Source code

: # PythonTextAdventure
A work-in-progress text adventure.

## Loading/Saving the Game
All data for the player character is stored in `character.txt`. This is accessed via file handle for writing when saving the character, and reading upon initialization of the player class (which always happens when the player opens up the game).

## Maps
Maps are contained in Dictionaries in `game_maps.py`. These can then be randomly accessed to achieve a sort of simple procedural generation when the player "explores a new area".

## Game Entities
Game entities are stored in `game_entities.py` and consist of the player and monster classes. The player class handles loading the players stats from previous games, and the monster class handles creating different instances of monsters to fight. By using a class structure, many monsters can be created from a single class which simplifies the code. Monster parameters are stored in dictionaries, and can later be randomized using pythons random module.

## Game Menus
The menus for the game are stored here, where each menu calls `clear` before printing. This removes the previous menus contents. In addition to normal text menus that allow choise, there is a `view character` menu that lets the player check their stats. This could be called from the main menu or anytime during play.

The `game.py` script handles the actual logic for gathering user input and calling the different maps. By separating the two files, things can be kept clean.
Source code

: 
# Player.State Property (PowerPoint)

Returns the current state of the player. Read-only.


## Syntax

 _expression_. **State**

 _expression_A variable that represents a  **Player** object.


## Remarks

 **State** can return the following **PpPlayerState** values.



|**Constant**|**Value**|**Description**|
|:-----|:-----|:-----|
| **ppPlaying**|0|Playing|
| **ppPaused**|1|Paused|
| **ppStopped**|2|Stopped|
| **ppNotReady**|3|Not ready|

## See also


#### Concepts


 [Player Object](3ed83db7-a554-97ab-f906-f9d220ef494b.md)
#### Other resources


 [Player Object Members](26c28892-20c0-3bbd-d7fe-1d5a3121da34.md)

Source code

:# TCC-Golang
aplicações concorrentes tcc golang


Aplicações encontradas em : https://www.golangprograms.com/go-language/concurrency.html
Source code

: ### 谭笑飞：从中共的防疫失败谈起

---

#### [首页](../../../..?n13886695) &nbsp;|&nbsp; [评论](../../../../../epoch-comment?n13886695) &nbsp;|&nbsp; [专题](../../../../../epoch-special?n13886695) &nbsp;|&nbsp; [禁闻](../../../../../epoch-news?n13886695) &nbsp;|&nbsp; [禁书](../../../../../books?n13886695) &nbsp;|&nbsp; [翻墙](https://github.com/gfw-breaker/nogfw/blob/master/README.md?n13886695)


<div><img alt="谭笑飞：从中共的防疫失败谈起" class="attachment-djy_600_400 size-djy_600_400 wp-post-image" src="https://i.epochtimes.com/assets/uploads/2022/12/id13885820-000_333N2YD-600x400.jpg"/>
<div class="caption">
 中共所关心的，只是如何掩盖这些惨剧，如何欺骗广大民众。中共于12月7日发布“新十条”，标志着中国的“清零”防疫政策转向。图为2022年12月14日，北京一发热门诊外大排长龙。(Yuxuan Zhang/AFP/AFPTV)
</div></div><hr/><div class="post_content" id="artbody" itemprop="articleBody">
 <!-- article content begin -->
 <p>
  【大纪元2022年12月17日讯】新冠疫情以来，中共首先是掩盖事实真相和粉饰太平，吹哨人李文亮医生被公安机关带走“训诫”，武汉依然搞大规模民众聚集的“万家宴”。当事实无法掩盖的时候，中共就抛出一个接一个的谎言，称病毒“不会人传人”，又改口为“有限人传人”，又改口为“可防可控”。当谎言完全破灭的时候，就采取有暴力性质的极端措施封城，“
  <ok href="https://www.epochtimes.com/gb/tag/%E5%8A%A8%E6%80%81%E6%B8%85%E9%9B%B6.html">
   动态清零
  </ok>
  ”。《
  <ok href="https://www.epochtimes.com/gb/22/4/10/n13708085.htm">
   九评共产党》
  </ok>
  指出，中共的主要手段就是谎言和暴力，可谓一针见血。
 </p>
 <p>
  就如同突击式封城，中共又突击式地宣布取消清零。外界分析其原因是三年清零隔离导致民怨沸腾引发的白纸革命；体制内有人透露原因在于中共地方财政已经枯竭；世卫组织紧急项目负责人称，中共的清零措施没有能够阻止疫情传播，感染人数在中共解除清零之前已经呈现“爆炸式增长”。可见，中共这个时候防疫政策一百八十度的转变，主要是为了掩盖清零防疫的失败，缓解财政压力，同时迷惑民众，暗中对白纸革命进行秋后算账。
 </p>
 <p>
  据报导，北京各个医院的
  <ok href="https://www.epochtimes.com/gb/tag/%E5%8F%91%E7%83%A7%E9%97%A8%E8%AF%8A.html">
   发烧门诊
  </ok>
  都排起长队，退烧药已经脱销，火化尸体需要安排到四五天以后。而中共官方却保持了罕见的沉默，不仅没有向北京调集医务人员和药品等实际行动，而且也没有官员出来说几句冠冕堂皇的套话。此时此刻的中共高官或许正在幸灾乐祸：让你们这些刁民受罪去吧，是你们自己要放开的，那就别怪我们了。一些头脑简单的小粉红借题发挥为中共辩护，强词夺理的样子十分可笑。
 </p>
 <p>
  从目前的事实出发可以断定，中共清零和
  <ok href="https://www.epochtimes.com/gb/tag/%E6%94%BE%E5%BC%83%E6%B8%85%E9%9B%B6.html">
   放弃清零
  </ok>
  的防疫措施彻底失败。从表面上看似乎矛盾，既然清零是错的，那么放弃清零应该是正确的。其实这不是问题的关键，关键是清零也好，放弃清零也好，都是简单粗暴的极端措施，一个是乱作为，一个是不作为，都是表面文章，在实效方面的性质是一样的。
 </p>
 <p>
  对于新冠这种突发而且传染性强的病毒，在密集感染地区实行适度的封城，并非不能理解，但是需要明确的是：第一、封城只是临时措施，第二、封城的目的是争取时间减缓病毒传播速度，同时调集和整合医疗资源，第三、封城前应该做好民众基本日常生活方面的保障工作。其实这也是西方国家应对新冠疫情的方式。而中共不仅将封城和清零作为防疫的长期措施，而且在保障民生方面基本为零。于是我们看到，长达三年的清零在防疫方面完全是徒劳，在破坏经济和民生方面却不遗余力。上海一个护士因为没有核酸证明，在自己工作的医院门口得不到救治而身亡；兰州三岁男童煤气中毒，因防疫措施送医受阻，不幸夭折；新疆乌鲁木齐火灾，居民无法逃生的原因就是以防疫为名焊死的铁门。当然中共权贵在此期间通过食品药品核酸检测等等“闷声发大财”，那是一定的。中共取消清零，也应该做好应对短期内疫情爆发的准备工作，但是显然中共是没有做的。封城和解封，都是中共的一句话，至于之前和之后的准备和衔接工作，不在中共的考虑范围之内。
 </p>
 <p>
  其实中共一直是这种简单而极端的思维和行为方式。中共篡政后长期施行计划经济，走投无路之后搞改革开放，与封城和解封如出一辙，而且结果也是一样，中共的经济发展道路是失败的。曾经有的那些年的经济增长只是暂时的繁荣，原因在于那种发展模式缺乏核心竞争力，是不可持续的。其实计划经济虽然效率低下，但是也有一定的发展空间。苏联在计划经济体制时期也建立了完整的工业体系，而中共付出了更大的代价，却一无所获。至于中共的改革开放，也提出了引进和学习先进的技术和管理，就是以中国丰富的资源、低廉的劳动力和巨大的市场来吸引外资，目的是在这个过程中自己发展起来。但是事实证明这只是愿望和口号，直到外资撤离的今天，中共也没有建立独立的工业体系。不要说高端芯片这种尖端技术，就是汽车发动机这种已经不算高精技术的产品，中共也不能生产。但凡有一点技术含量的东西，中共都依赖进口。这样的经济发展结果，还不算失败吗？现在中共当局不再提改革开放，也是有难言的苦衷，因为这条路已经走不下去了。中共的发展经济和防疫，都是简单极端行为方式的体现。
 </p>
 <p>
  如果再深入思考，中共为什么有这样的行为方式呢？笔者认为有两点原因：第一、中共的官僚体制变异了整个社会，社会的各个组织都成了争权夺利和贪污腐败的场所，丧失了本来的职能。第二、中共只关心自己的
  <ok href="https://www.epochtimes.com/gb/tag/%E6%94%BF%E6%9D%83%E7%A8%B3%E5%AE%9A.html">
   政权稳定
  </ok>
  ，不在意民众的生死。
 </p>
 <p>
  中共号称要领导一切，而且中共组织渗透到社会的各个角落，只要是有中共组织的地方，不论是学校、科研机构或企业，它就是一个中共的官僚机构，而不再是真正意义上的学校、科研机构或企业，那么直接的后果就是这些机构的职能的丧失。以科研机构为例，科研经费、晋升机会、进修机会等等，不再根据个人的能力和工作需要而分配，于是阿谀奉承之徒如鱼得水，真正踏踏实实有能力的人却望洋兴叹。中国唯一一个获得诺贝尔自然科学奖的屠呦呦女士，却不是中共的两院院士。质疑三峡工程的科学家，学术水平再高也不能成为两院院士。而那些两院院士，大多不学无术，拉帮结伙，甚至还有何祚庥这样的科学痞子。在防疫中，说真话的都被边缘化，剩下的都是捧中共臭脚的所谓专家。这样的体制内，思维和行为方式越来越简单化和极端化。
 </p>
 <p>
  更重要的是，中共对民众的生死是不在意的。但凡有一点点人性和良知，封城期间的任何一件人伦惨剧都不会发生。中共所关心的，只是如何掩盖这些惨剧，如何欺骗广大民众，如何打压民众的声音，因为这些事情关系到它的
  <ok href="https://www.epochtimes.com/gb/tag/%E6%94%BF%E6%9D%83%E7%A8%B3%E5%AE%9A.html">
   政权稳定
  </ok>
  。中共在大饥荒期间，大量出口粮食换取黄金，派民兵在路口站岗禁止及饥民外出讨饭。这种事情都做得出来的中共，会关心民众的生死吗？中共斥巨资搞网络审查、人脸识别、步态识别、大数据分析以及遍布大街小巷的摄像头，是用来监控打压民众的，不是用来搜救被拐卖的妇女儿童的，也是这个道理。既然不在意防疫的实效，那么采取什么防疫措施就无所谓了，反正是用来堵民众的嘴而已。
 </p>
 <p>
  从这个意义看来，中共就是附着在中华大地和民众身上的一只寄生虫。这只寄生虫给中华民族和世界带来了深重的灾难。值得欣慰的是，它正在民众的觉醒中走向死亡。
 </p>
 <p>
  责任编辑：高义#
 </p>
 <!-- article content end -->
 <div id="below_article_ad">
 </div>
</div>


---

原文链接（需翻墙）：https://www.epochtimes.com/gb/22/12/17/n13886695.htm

--- --- ---

Retype exactly the span of lines from the one with "Maps are contained" through the one with "## Game Entities"; include both ends and omit the rest of the material.

→ TASK RESULT:
Maps are contained in Dictionaries in `game_maps.py`. These can then be randomly accessed to achieve a sort of simple procedural generation when the player "explores a new area".

## Game Entities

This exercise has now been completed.